En deuxième lieu, il résulte de ce qui a été dit aux points 2 à 7 du jugement que M. B… n’est pas fondé à soutenir que la décision du 13 novembre 2024 portant obligation de quitter le territoire français serait illégale en raison de l’illégalité de la décision du même jour portant refus de séjour.
En dernier lieu, pour les mêmes motifs que ceux exposés au point 7 du jugement, le préfet de Maine-et-Loire n’a pas apprécié de manière manifestement erronée les conséquences de sa décision d’obligation de quitter le territoire français sur la situation de M. B….
Sur la décision fixant le pays de destination :
Il résulte de ce qui a été dit aux points 2 à 11 du jugement que M. B… n’est pas fondé à soutenir que la décision du 13 novembre 2024 fixant le pays à destination duquel il pourrait être reconduit d’office serait illégale en raison de l’illégalité des décisions du même jour portant refus de séjour et obligation de quitter le territoire français.

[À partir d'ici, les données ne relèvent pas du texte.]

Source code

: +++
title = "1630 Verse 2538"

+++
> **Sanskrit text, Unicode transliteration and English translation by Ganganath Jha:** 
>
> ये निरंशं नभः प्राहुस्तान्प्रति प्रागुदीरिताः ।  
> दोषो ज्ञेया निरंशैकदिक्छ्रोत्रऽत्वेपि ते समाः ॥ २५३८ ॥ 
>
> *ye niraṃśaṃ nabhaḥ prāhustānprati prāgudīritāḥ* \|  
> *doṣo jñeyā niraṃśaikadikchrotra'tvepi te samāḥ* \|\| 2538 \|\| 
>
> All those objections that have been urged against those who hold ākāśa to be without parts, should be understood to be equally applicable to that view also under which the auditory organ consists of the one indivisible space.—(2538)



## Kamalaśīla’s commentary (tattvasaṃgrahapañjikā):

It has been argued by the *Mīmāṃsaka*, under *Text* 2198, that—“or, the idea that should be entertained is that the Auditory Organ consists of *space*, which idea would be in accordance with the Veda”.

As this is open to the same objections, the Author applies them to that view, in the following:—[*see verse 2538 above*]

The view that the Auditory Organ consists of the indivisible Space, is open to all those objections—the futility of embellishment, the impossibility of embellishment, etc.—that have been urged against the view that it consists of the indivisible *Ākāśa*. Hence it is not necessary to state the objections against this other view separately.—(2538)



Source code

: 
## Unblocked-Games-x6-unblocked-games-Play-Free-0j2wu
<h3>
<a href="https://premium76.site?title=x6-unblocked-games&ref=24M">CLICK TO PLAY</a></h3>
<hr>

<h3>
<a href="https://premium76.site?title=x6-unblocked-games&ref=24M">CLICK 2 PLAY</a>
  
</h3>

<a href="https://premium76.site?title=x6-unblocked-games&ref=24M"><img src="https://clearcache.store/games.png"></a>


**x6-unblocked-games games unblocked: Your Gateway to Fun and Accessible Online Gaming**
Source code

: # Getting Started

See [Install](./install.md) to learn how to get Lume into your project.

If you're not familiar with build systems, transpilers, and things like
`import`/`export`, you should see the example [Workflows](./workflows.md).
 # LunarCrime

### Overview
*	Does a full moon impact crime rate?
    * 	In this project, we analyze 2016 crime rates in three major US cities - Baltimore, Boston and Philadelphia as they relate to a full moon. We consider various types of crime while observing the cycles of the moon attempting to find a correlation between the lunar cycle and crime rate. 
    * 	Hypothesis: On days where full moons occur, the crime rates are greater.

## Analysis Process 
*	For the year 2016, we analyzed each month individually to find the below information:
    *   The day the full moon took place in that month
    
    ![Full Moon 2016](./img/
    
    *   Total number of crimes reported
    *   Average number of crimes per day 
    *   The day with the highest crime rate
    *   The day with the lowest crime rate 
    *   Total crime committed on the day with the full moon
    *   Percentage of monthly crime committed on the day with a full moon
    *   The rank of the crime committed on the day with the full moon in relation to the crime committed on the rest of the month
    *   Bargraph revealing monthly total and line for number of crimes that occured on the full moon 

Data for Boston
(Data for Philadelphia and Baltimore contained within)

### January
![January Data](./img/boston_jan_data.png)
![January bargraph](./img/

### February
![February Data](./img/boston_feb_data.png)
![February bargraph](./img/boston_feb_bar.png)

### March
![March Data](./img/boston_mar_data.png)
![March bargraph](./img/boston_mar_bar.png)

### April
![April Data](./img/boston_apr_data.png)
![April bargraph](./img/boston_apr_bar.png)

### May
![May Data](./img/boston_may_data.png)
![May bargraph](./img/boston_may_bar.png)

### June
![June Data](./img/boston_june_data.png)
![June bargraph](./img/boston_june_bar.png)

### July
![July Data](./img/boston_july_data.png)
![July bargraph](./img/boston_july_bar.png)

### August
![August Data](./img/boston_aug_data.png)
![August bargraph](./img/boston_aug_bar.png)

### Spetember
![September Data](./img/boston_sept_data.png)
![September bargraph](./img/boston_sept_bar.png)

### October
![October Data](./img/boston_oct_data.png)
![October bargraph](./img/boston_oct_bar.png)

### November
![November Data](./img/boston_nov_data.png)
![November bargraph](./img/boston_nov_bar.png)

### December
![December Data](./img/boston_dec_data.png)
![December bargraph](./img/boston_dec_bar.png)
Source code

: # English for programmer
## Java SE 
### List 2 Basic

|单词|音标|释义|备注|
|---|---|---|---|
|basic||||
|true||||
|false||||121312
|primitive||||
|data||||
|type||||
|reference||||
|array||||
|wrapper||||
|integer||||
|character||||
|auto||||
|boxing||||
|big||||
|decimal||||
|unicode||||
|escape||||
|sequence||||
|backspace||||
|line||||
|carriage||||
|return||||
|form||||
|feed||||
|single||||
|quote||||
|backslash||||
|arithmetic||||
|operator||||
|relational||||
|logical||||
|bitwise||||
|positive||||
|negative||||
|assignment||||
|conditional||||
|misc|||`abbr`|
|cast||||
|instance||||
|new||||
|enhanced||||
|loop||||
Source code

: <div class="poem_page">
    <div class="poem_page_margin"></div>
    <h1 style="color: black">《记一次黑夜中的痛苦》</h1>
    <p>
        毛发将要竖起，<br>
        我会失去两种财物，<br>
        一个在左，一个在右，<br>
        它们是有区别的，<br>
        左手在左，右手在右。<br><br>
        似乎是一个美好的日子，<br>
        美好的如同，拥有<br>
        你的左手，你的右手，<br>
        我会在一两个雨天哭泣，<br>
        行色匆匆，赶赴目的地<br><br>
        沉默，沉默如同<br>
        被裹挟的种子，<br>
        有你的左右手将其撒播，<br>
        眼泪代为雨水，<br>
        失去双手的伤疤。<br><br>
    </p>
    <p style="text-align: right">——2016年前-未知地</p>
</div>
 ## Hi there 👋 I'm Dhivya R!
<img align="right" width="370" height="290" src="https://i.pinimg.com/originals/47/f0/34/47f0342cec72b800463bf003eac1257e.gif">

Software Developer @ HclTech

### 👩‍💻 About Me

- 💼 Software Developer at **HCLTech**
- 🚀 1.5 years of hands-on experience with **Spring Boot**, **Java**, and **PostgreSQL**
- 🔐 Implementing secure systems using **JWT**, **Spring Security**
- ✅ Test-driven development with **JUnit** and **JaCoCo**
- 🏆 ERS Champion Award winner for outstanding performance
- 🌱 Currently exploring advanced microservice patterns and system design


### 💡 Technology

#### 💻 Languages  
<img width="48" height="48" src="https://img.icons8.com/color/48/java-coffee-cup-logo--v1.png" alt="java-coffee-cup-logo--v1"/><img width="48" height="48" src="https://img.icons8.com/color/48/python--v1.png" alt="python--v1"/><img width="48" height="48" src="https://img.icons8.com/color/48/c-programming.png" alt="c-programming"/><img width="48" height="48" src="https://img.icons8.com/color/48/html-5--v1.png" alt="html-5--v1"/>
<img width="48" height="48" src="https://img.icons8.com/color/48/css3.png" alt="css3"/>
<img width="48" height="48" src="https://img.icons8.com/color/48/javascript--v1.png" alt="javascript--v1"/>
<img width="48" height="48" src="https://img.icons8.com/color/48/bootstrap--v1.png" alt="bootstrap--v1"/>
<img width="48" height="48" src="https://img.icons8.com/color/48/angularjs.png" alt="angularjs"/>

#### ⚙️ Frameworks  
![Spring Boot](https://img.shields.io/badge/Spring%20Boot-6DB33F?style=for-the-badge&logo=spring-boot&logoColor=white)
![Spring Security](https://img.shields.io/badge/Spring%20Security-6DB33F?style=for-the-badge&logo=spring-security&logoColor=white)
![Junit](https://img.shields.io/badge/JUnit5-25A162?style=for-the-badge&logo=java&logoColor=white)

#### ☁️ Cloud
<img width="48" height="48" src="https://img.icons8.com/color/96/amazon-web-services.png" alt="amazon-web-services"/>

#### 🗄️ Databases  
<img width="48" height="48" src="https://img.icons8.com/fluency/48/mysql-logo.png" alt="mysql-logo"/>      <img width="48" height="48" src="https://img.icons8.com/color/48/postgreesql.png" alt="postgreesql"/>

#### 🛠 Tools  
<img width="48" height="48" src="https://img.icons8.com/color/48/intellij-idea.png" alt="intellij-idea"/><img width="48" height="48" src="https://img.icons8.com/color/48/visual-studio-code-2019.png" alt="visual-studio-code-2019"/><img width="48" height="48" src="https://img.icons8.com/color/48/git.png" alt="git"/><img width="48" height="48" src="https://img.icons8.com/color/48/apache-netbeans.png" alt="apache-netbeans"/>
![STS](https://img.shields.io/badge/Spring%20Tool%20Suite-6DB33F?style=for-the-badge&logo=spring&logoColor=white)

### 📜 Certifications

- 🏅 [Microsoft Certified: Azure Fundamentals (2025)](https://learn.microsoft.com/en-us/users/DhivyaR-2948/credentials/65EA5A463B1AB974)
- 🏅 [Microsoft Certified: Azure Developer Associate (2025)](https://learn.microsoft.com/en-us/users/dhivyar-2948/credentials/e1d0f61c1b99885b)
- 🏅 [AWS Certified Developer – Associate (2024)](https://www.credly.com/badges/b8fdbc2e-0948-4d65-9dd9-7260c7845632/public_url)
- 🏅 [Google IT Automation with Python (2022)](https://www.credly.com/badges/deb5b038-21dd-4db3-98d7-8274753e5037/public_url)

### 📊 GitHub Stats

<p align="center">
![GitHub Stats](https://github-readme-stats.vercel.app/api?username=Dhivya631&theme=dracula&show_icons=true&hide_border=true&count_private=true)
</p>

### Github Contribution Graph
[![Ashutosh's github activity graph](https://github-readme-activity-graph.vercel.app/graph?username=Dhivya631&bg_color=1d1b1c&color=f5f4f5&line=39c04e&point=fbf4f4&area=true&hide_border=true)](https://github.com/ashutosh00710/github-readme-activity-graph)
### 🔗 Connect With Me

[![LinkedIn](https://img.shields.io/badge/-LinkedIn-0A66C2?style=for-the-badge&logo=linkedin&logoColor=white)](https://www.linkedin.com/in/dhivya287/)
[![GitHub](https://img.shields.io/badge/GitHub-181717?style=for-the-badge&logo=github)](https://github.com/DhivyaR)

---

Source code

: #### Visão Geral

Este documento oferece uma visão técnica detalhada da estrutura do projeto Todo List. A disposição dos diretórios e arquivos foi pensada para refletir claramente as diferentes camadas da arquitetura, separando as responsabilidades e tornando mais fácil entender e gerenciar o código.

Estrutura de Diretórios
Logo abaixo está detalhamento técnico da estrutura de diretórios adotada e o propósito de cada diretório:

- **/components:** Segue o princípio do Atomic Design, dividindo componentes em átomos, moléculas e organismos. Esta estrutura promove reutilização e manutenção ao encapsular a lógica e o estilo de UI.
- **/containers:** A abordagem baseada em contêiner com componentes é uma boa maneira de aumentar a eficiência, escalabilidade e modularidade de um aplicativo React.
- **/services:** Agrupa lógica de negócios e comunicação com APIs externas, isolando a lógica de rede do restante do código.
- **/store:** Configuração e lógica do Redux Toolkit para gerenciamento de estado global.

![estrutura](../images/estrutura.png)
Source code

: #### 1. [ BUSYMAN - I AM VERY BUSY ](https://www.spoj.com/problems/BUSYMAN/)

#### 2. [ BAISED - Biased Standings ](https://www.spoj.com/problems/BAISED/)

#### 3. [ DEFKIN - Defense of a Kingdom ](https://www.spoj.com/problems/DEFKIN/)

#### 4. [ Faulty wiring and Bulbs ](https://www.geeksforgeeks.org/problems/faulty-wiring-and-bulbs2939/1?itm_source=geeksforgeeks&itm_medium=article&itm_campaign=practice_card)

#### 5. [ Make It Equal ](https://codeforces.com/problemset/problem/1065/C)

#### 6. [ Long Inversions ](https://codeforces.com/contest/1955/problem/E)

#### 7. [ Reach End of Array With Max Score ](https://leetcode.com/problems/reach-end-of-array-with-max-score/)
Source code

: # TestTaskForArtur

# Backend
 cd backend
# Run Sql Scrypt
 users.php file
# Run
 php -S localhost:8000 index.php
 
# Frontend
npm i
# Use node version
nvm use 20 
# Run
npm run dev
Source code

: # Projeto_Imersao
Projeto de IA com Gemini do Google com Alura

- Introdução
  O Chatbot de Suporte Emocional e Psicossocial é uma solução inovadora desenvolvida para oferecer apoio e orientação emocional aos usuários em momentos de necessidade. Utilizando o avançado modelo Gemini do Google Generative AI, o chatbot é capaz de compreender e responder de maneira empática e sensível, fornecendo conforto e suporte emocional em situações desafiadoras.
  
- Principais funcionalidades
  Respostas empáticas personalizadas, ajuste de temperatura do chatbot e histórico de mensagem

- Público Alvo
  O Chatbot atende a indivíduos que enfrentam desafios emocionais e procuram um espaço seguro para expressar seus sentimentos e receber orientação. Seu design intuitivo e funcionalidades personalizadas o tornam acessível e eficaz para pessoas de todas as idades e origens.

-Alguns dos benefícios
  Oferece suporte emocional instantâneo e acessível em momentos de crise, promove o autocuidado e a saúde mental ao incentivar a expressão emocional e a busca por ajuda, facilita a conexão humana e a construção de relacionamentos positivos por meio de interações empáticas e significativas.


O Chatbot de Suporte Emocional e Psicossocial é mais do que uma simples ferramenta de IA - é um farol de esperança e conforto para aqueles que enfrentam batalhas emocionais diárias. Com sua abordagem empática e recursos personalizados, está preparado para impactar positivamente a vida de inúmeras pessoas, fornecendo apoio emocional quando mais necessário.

Il résulte de tout ce qui précède que la requête de M. B… doit être rejetée, en toutes ses conclusions.
D É C I D E :
Article 1er :
La requête de M. B… est rejetée.
Article 2 :
Le présent jugement sera notifié à M. C… B… et au préfet de Maine-et-Loire.
Délibéré après l’audience du 11 décembre 2025, à laquelle siégeaient :
Mme Béria-Guillaumie, présidente,
Mme Gibson-Théry, première conseillère,
Mme Baufumé, première conseillère.
Rendu public par mise à disposition au greffe le 8 janvier 2026.
La présidente-rapporteure,
M. BÉRIA-GUILLAUMIE
L’assesseure la plus ancienne
dans l’ordre du tableau,
S. GIBSON-THÉRY
La greffière,
B. GAUTIER
La République mande et ordonne au préfet de Maine-et-Loire en ce qui le concerne ou à tous commissaires de justice à ce requis en ce qui concerne les voies de droit commun contre les parties privées, de pourvoir à l’exécution de la présente décision.